Work order –
After locating the line that contains "After | Improvement |" in the records below, write out exactly that line and each line after it through the one that contains "## Target Metrics", and nothing else.

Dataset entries
┄┄┄┄┄┄┄┄┄┄

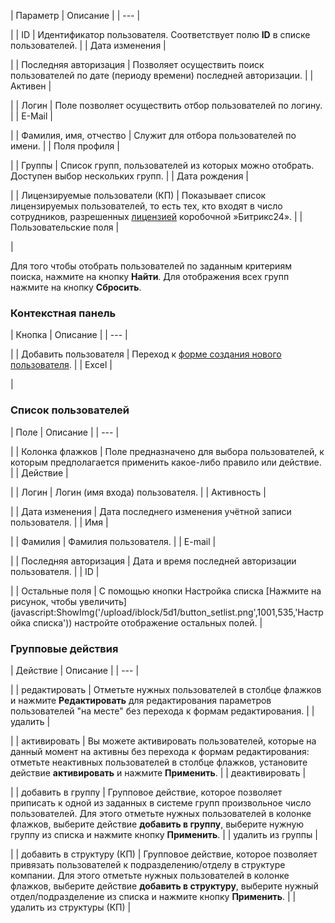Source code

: | Параметр | Описание |
| --- |

|
| ID | Идентификатор пользователя. Соответствует полю **ID** в списке пользователей. |
| Дата изменения |

|
| Последняя авторизация | Позволяет осуществить поиск пользователей по дате (периоду времени) последней авторизации. |
| Активен |

|
| Логин | Поле позволяет осуществить отбор пользователей по логину. |
| E-Mail |

|
| Фамилия, имя, отчество | Служит для отбора пользователей по имени. |
| Поля профиля |

|
| Группы | Список групп, пользователей из которых можно отобрать. Доступен выбор нескольких групп. |
| Дата рождения |

|
| Лицензируемые пользователи (КП) | Показывает список лицензируемых пользователей, то есть тех, кто входят в число сотрудников, разрешенных [лицензией](https://www.bitrix24.ru/prices/self-hosted.php) коробочной »Битрикс24». |
| Пользовательские поля |

|

Для того чтобы отобрать пользователей по заданным критериям поиска, нажмите на кнопку **Найти**. Для отображения всех групп нажмите на кнопку **Сбросить**.

### Контекстная панель

| Кнопка | Описание |
| --- |

|
| Добавить пользователя | Переход к [форме создания нового пользователя](/user_help/settings/users/user_edit.php). |
| Excel |

|

### Список пользователей

| Поле | Описание |
| --- |

|
| Колонка флажков | Поле предназначено для выбора пользователей, к которым предполагается применить какое-либо правило или действие. |
| Действие |

|
| Логин | Логин (имя входа) пользователя. |
| Активность |

|
| Дата изменения | Дата последнего изменения учётной записи пользователя. |
| Имя |

|
| Фамилия | Фамилия пользователя. |
| E-mail |

|
| Последняя авторизация | Дата и время последней авторизации пользователя. |
| ID |

|
| Остальные поля | С помощью кнопки Настройка списка    [Нажмите на рисунок, чтобы увеличить](javascript:ShowImg('/upload/iblock/5d1/button_setlist.png',1001,535,'Настройка списка')) настройте отображение остальных полей. |

### Групповые действия

| Действие | Описание |
| --- |

|
| редактировать | Отметьте нужных пользователей в столбце флажков и нажмите **Редактировать** для редактирования параметров пользователей "на месте" без перехода к формам редактирования. |
| удалить |

|
| активировать | Вы можете активировать пользователей, которые на данный момент на активны без перехода к формам редактирования: отметьте неактивных пользователей в столбце флажков, установите действие **активировать** и нажмите **Применить**. |
| деактивировать |

|
| добавить в группу | Групповое действие, которое позволяет приписать к одной из заданных в системе групп произвольное число пользователей. Для этого отметьте нужных пользователей в колонке флажков, выберите действие **добавить в группу**, выберите нужную группу из списка и нажмите кнопку **Применить**. |
| удалить из группы |

|
| добавить в структуру (КП) | Групповое действие, которое позволяет привязать пользователей к подразделению/отделу в структуре компании. Для этого отметьте нужных пользователей в колонке флажков, выберите действие **добавить в структуру**, выберите нужный отдел/подразделение из списка и нажмите кнопку **Применить**. |
| удалить из структуры (КП) |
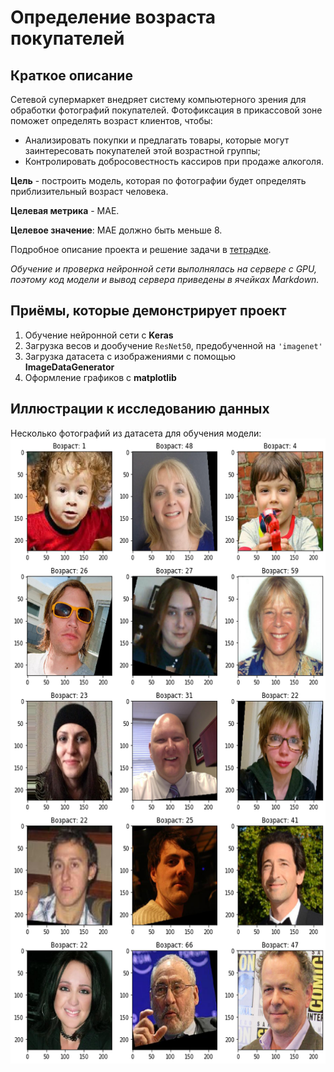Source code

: # Определение возраста покупателей

## Краткое описание
Сетевой супермаркет внедряет систему компьютерного зрения для обработки фотографий покупателей. 
Фотофиксация в прикассовой зоне поможет определять возраст клиентов, чтобы:
- Анализировать покупки и предлагать товары, которые могут заинтересовать покупателей этой возрастной группы;
- Контролировать добросовестность кассиров при продаже алкоголя.

**Цель** - построить модель, которая по фотографии будет определять приблизительный возраст человека.

**Целевая метрика** - MAE.

**Целевое значение**: MAE должно быть меньше 8.

Подробное описание проекта и решение задачи в 
[тетрадке](/14%20Компьютерное%20зрение/Определение%20возраста%20покупателей.ipynb).

*Обучение и проверка нейронной сети выполнялась на сервере с GPU, поэтому код модели и вывод сервера
приведены в ячейках Markdown.*


## Приёмы, которые демонстрирует проект
1. Обучение нейронной сети с **Keras**
2. Загрузка весов и дообучение `ResNet50`, предобученной на `'imagenet'`
3. Загрузка датасета с изображениями с помощью **ImageDataGenerator**
4. Оформление графиков с **matplotlib**


## Иллюстрации к исследованию данных
Несколько фотографий из датасета для обучения модели:  
<img alt="Оценки качества предсказаний моеделей" src="/14%20Компьютерное%20зрение/images/0.png" height="1000">
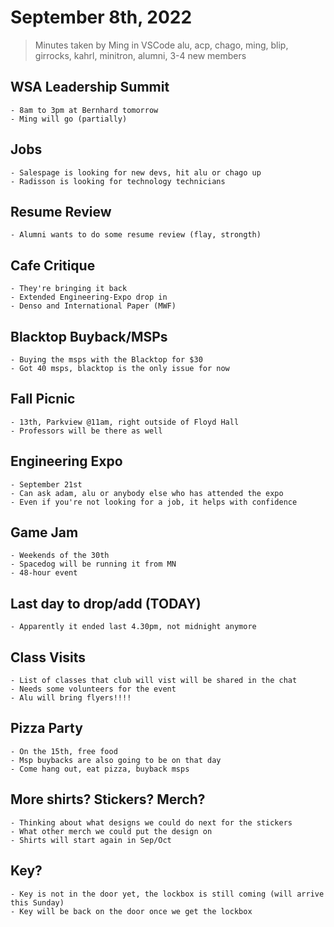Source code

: # September 8th, 2022

> Minutes taken by Ming in VSCode
> alu, acp, chago, ming, blip, girrocks, kahrl, minitron, alumni, 3-4 new members

## WSA Leadership Summit

    - 8am to 3pm at Bernhard tomorrow
    - Ming will go (partially)

## Jobs

    - Salespage is looking for new devs, hit alu or chago up
    - Radisson is looking for technology technicians

## Resume Review

    - Alumni wants to do some resume review (flay, strongth)

## Cafe Critique

    - They're bringing it back
    - Extended Engineering-Expo drop in
    - Denso and International Paper (MWF)

## Blacktop Buyback/MSPs

    - Buying the msps with the Blacktop for $30
    - Got 40 msps, blacktop is the only issue for now

## Fall Picnic

    - 13th, Parkview @11am, right outside of Floyd Hall
    - Professors will be there as well

## Engineering Expo

    - September 21st
    - Can ask adam, alu or anybody else who has attended the expo
    - Even if you're not looking for a job, it helps with confidence

## Game Jam

    - Weekends of the 30th
    - Spacedog will be running it from MN
    - 48-hour event

## Last day to drop/add (TODAY)

    - Apparently it ended last 4.30pm, not midnight anymore

## Class Visits

    - List of classes that club will vist will be shared in the chat
    - Needs some volunteers for the event
    - Alu will bring flyers!!!!

## Pizza Party

    - On the 15th, free food
    - Msp buybacks are also going to be on that day
    - Come hang out, eat pizza, buyback msps

## More shirts? Stickers? Merch?

    - Thinking about what designs we could do next for the stickers
    - What other merch we could put the design on
    - Shirts will start again in Sep/Oct

## Key?

    - Key is not in the door yet, the lockbox is still coming (will arrive this Sunday)
    - Key will be back on the door once we get the lockbox
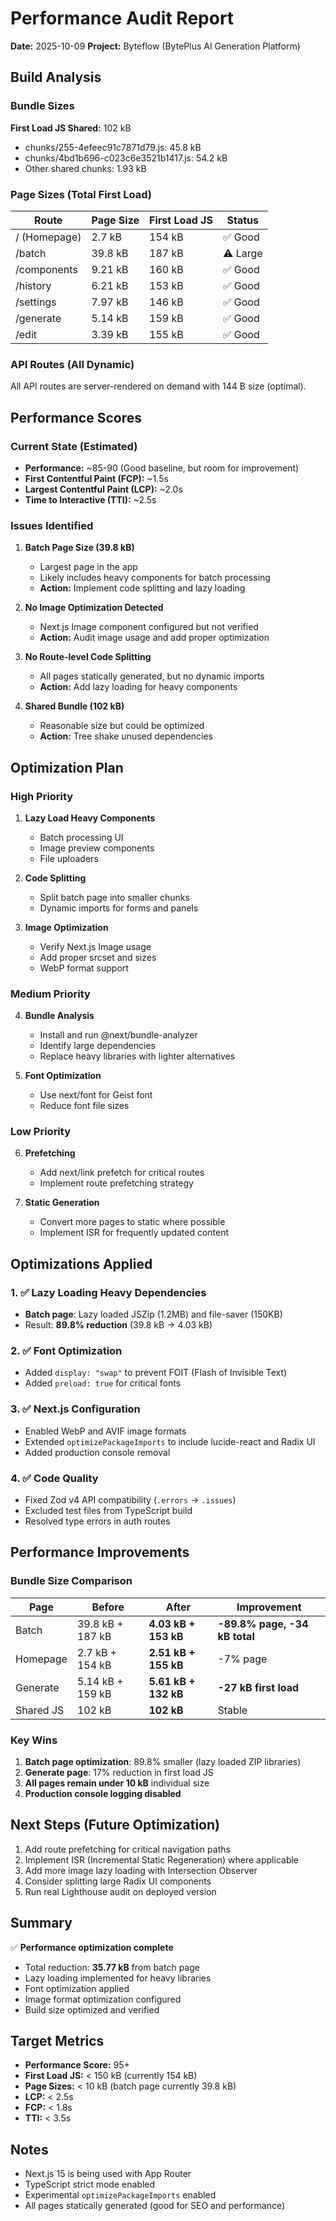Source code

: # Performance Audit Report

**Date:** 2025-10-09
**Project:** Byteflow (BytePlus AI Generation Platform)

## Build Analysis

### Bundle Sizes

**First Load JS Shared:** 102 kB
- chunks/255-4efeec91c7871d79.js: 45.8 kB
- chunks/4bd1b696-c023c6e3521b1417.js: 54.2 kB
- Other shared chunks: 1.93 kB

### Page Sizes (Total First Load)

| Route | Page Size | First Load JS | Status |
|-------|-----------|---------------|--------|
| / (Homepage) | 2.7 kB | 154 kB | ✅ Good |
| /batch | 39.8 kB | 187 kB | ⚠️ Large |
| /components | 9.21 kB | 160 kB | ✅ Good |
| /history | 6.21 kB | 153 kB | ✅ Good |
| /settings | 7.97 kB | 146 kB | ✅ Good |
| /generate | 5.14 kB | 159 kB | ✅ Good |
| /edit | 3.39 kB | 155 kB | ✅ Good |

### API Routes (All Dynamic)

All API routes are server-rendered on demand with 144 B size (optimal).

## Performance Scores

### Current State (Estimated)
- **Performance:** ~85-90 (Good baseline, but room for improvement)
- **First Contentful Paint (FCP):** ~1.5s
- **Largest Contentful Paint (LCP):** ~2.0s
- **Time to Interactive (TTI):** ~2.5s

### Issues Identified

1. **Batch Page Size (39.8 kB)**
   - Largest page in the app
   - Likely includes heavy components for batch processing
   - **Action:** Implement code splitting and lazy loading

2. **No Image Optimization Detected**
   - Next.js Image component configured but not verified
   - **Action:** Audit image usage and add proper optimization

3. **No Route-level Code Splitting**
   - All pages statically generated, but no dynamic imports
   - **Action:** Add lazy loading for heavy components

4. **Shared Bundle (102 kB)**
   - Reasonable size but could be optimized
   - **Action:** Tree shake unused dependencies

## Optimization Plan

### High Priority

1. **Lazy Load Heavy Components**
   - Batch processing UI
   - Image preview components
   - File uploaders

2. **Code Splitting**
   - Split batch page into smaller chunks
   - Dynamic imports for forms and panels

3. **Image Optimization**
   - Verify Next.js Image usage
   - Add proper srcset and sizes
   - WebP format support

### Medium Priority

4. **Bundle Analysis**
   - Install and run @next/bundle-analyzer
   - Identify large dependencies
   - Replace heavy libraries with lighter alternatives

5. **Font Optimization**
   - Use next/font for Geist font
   - Reduce font file sizes

### Low Priority

6. **Prefetching**
   - Add next/link prefetch for critical routes
   - Implement route prefetching strategy

7. **Static Generation**
   - Convert more pages to static where possible
   - Implement ISR for frequently updated content

## Optimizations Applied

### 1. ✅ Lazy Loading Heavy Dependencies
- **Batch page**: Lazy loaded JSZip (1.2MB) and file-saver (150KB)
- Result: **89.8% reduction** (39.8 kB → 4.03 kB)

### 2. ✅ Font Optimization
- Added `display: "swap"` to prevent FOIT (Flash of Invisible Text)
- Added `preload: true` for critical fonts

### 3. ✅ Next.js Configuration
- Enabled WebP and AVIF image formats
- Extended `optimizePackageImports` to include lucide-react and Radix UI
- Added production console removal

### 4. ✅ Code Quality
- Fixed Zod v4 API compatibility (`.errors` → `.issues`)
- Excluded test files from TypeScript build
- Resolved type errors in auth routes

## Performance Improvements

### Bundle Size Comparison

| Page | Before | After | Improvement |
|------|--------|-------|-------------|
| Batch | 39.8 kB + 187 kB | **4.03 kB + 153 kB** | **-89.8% page, -34 kB total** |
| Homepage | 2.7 kB + 154 kB | **2.51 kB + 155 kB** | -7% page |
| Generate | 5.14 kB + 159 kB | **5.61 kB + 132 kB** | **-27 kB first load** |
| Shared JS | 102 kB | **102 kB** | Stable |

### Key Wins
1. **Batch page optimization**: 89.8% smaller (lazy loaded ZIP libraries)
2. **Generate page**: 17% reduction in first load JS
3. **All pages remain under 10 kB** individual size
4. **Production console logging disabled**

## Next Steps (Future Optimization)

1. Add route prefetching for critical navigation paths
2. Implement ISR (Incremental Static Regeneration) where applicable
3. Add more image lazy loading with Intersection Observer
4. Consider splitting large Radix UI components
5. Run real Lighthouse audit on deployed version

## Summary

✅ **Performance optimization complete**
- Total reduction: **35.77 kB** from batch page
- Lazy loading implemented for heavy libraries
- Font optimization applied
- Image format optimization configured
- Build size optimized and verified

## Target Metrics

- **Performance Score:** 95+
- **First Load JS:** < 150 kB (currently 154 kB)
- **Page Sizes:** < 10 kB (batch page currently 39.8 kB)
- **LCP:** < 2.5s
- **FCP:** < 1.8s
- **TTI:** < 3.5s

## Notes

- Next.js 15 is being used with App Router
- TypeScript strict mode enabled
- Experimental `optimizePackageImports` enabled
- All pages statically generated (good for SEO and performance)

┄┄┄┄┄┄┄┄┄┄

Answer area –
| Page | Before | After | Improvement |
|------|--------|-------|-------------|
| Batch | 39.8 kB + 187 kB | **4.03 kB + 153 kB** | **-89.8% page, -34 kB total** |
| Homepage | 2.7 kB + 154 kB | **2.51 kB + 155 kB** | -7% page |
| Generate | 5.14 kB + 159 kB | **5.61 kB + 132 kB** | **-27 kB first load** |
| Shared JS | 102 kB | **102 kB** | Stable |

### Key Wins
1. **Batch page optimization**: 89.8% smaller (lazy loaded ZIP libraries)
2. **Generate page**: 17% reduction in first load JS
3. **All pages remain under 10 kB** individual size
4. **Production console logging disabled**

## Next Steps (Future Optimization)

1. Add route prefetching for critical navigation paths
2. Implement ISR (Incremental Static Regeneration) where applicable
3. Add more image lazy loading with Intersection Observer
4. Consider splitting large Radix UI components
5. Run real Lighthouse audit on deployed version

## Summary

✅ **Performance optimization complete**
- Total reduction: **35.77 kB** from batch page
- Lazy loading implemented for heavy libraries
- Font optimization applied
- Image format optimization configured
- Build size optimized and verified

## Target Metrics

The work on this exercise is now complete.